BINGO está ganhando aplausos da crítica e de espectadores nas salas. É de fato um filme ágil, muito bem produzido, dirigido com cabeça de montador (Daniel Rezende montou Cidade de Deus, Diários de Motocicleta, Tropa de Elite, Robocop e parte de A Árvore da Vida, entre outros). Tem uma vibe positiva e superficialmente ousada, além de traços de melodrama e superação que sempre agradam ao público médio. E ainda se beneficia da eventual adesão de antigos fãs do Bozo brasileiro, como o próprio diretor.

Vladimir Brichta sai-se bem no seu melhor e mais desafiador papel no cinema, formando com o cinegrafista de Augusto Madeira uma dupla cômica eficaz. Os anos 80 ganham uma pátina visual vintage de cores fortes na fotografia de Lula Carvalho e uma moral irreverente que antecede a hegemonia do politicamente correto. É o que explica, por exemplo, que o palhaço televisivo alcance o sucesso mediante a revanche humilhante sobre uma criança, o estímulo à subversão das normas e a exploração de referências ao sexo.

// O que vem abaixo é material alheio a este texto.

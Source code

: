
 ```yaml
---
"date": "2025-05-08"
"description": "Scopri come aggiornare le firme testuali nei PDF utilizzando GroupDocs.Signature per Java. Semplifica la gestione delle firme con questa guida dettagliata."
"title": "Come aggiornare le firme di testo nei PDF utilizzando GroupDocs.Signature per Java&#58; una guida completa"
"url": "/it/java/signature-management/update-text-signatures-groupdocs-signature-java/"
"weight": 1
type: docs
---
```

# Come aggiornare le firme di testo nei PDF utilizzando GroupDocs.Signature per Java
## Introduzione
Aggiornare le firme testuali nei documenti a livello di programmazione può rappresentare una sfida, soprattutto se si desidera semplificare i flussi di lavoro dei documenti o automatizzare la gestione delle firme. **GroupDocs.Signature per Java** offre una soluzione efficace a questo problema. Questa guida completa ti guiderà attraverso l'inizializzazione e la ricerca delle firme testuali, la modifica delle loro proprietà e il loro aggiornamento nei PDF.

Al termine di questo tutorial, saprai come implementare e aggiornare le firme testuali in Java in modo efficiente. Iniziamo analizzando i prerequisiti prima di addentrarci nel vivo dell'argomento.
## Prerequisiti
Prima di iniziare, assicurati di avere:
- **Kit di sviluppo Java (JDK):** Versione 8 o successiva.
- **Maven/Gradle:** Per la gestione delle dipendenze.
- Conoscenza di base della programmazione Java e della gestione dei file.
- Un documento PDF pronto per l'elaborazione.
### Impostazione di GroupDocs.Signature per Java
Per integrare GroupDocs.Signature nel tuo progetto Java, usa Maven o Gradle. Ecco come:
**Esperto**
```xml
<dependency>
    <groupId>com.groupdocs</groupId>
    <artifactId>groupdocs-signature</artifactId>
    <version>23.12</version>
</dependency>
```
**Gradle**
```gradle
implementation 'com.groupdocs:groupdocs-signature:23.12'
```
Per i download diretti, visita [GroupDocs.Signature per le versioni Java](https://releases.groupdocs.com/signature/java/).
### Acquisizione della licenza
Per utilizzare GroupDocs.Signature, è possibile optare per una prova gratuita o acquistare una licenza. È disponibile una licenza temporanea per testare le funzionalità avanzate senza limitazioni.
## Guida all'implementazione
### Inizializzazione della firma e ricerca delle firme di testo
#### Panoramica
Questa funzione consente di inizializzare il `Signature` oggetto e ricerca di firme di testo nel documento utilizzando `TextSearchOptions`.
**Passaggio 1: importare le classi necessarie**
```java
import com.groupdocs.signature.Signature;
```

A par de qualidades como essas, é preciso também ressaltar que BINGO está muito distante do rótulo de “novo grande filme brasileiro” que lhe tem sido aplicado. A qualidade dos diálogos é bastante irregular e são muitos os chavões de gênero em torno da ascensão do palhaço na TV e de suas relações familiares. As interações de Augusto no estúdio com o executivo “gringo” e a produtora soam esquemáticas, com a agravante de extraírem de Leandra Leal uma rara atuação decepcionante. Os delírios de imaginação que colocam o protagonista em situações extremas são reiteradas “pegadinhas” no espectador que acabam soando baratas. O passeio de carro na praia com o filho é um exemplo de clichê vazio que parece atender mais a uma fórmula que a uma necessidade narrativa real. O mesmo se dá com o plano-sequência virtuosístico que – acredito – combina drone, câmera manuseada e efeitos digitais para sair de um apartamento e entrar em outro prédio dentro de uma passagem de tempo após Augusto se ferir gravemente. O exibicionismo da cena supera qualquer outra justificativa.

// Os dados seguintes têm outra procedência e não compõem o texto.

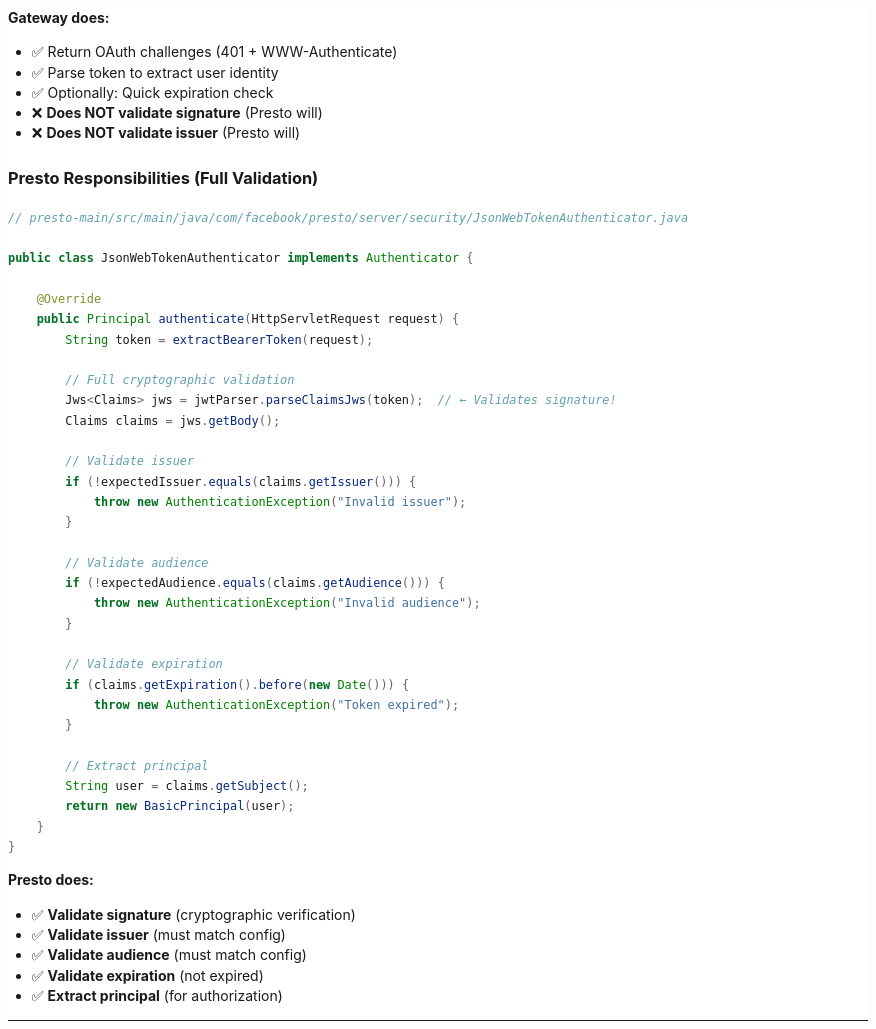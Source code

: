 **Gateway does:**
- ✅ Return OAuth challenges (401 + WWW-Authenticate)
- ✅ Parse token to extract user identity
- ✅ Optionally: Quick expiration check
- ❌ **Does NOT validate signature** (Presto will)
- ❌ **Does NOT validate issuer** (Presto will)

### Presto Responsibilities (Full Validation)

```java
// presto-main/src/main/java/com/facebook/presto/server/security/JsonWebTokenAuthenticator.java

public class JsonWebTokenAuthenticator implements Authenticator {

    @Override
    public Principal authenticate(HttpServletRequest request) {
        String token = extractBearerToken(request);

        // Full cryptographic validation
        Jws<Claims> jws = jwtParser.parseClaimsJws(token);  // ← Validates signature!
        Claims claims = jws.getBody();

        // Validate issuer
        if (!expectedIssuer.equals(claims.getIssuer())) {
            throw new AuthenticationException("Invalid issuer");
        }

        // Validate audience
        if (!expectedAudience.equals(claims.getAudience())) {
            throw new AuthenticationException("Invalid audience");
        }

        // Validate expiration
        if (claims.getExpiration().before(new Date())) {
            throw new AuthenticationException("Token expired");
        }

        // Extract principal
        String user = claims.getSubject();
        return new BasicPrincipal(user);
    }
}
```

**Presto does:**
- ✅ **Validate signature** (cryptographic verification)
- ✅ **Validate issuer** (must match config)
- ✅ **Validate audience** (must match config)
- ✅ **Validate expiration** (not expired)
- ✅ **Extract principal** (for authorization)

---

Essas minhas restrições pontuais talvez sejam vistas como rabugice de crítico. O fato é que minha apreciação do filme foi sendo minada por essas concessões ao espetáculo, que acabam ofuscando qualquer viés crítico à máquina devoradora da cultura de massa. A meu ver, BINGO perdeu a chance de ser o grande filme brasileiro sobre a televisão e a embriaguez do sucesso. Apesar disso, vai continuar agradando a muita gente e, quem sabe, apontando o caminho da salvação quando todos os vícios ficarem para trás.

10 comentários sobre “Do pornô ao pastor, o palhaço o que é?

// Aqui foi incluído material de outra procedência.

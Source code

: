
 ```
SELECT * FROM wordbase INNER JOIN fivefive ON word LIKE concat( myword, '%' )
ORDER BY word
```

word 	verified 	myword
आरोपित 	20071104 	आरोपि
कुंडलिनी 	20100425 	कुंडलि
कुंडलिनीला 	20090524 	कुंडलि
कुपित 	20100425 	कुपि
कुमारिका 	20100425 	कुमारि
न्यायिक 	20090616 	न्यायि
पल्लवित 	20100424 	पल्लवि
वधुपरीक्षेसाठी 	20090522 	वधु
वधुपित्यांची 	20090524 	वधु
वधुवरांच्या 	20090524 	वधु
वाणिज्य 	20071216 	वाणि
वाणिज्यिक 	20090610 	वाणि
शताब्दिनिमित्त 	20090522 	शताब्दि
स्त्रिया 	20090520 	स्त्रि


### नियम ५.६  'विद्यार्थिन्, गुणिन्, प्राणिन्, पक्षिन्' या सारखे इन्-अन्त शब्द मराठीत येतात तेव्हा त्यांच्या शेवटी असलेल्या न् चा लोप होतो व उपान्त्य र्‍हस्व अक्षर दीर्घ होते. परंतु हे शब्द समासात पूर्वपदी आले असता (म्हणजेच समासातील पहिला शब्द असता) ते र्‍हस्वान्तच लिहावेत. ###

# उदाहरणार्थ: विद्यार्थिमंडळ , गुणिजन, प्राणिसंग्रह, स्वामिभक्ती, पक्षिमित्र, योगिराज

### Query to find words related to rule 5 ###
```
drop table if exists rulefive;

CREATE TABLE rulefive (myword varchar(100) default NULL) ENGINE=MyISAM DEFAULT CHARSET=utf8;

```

  1. Pingback: Los latinos al Óscar 2018: Brasil | Premios Óscar Latinos

  2. Hola que tal, soy de un blog de WordPress Argentina, me gustaría citar una parte de tu crítica cinematográfica. Dejaré el link de esta crítica en agradecimiento.

  3. Carlos Alberto, eu diria que concordo em algumas coisas e discordo em outras. Como você acho o filme muito bem dirigido é realizado – fotografia, direção de arte, edição e desenho de som. Acho um grande trabalho do Vladimir Brichta, um excelente ator que não rendia no cinema o que fez no teatro e na TV. Discordo de você em relação à Leandra Leal, ela fez um trabalho contido e delicado. Muitas vezes vejo críticas a atrizes exuberantes quando estas fazem papéis que exigem contenção – ela está muito bem, seu personagem é que talvez merecesse um pouco mais de ambiguidade e riqueza. Não acho que a direção de Daniel Rezende e suas escolhas sejam exibicionistas de maneira nenhuma, mas também, como você, estranhei a cena com a mãe, fora do tom do resto do filme. Uma coisa que talvez explique a bilheteria abaixo do que todos esperávamos é que o filme que vinha em uma pegada de comédia dramática, com o surgimento do tema das drogas, assume um tom de puro drama, trágico não vejo. Assim, tal mudança, raramente dá certo com o grande público. Assim o filme passa a se desenhar como um drama e ao final, com a redenção através da igreja, encerra com um final que busca ser edificante, mas não cola. Isso não quer dizer que o filme não pudesse ter um final de superação, as pessoas são capazes de superar certas coisas em suas vidas, mas o caminho escolhido, edificante e afirmador da visão da personagem de Leandra é duro de engulir. Mesmo se for esgrimido que isso foi o que realmente aconteceu. Eu diria que em uma ficção o que aconteceu é ponto de partida e a forma como se apresenta o que ocorreu, o olhar do escritor e do realizador é o que interessa. Eu não creio que o filme pretendia fazer uma crítica à televisão brasileira, mas acaba fazendo por via indireta. O filme pretendia contar a trajetória de um homem que foi subjugado pelo personagem que atuou e interpretou e quando saiu da linha foi cuspido pelo “sistema” (palavra velha). O problema é que um indivíduo é um pacote de luz e sombra. O exito de Bingo vinha junto com sua sombra, seu tesão, sua desmedida ambição, sua pulsão autodestrutiva. O filme decidiu não castigá-lo mas redimi-lo de forma patética, enquadrando-o de baixo para cima em meio aos aplausos dos crentes. Não dá, esse final é a única sequência ( juntamente com a cena da mãe) claramente forçada. E mais triste, para mim pois estava gostando muito do filme, retira a transcendência da história.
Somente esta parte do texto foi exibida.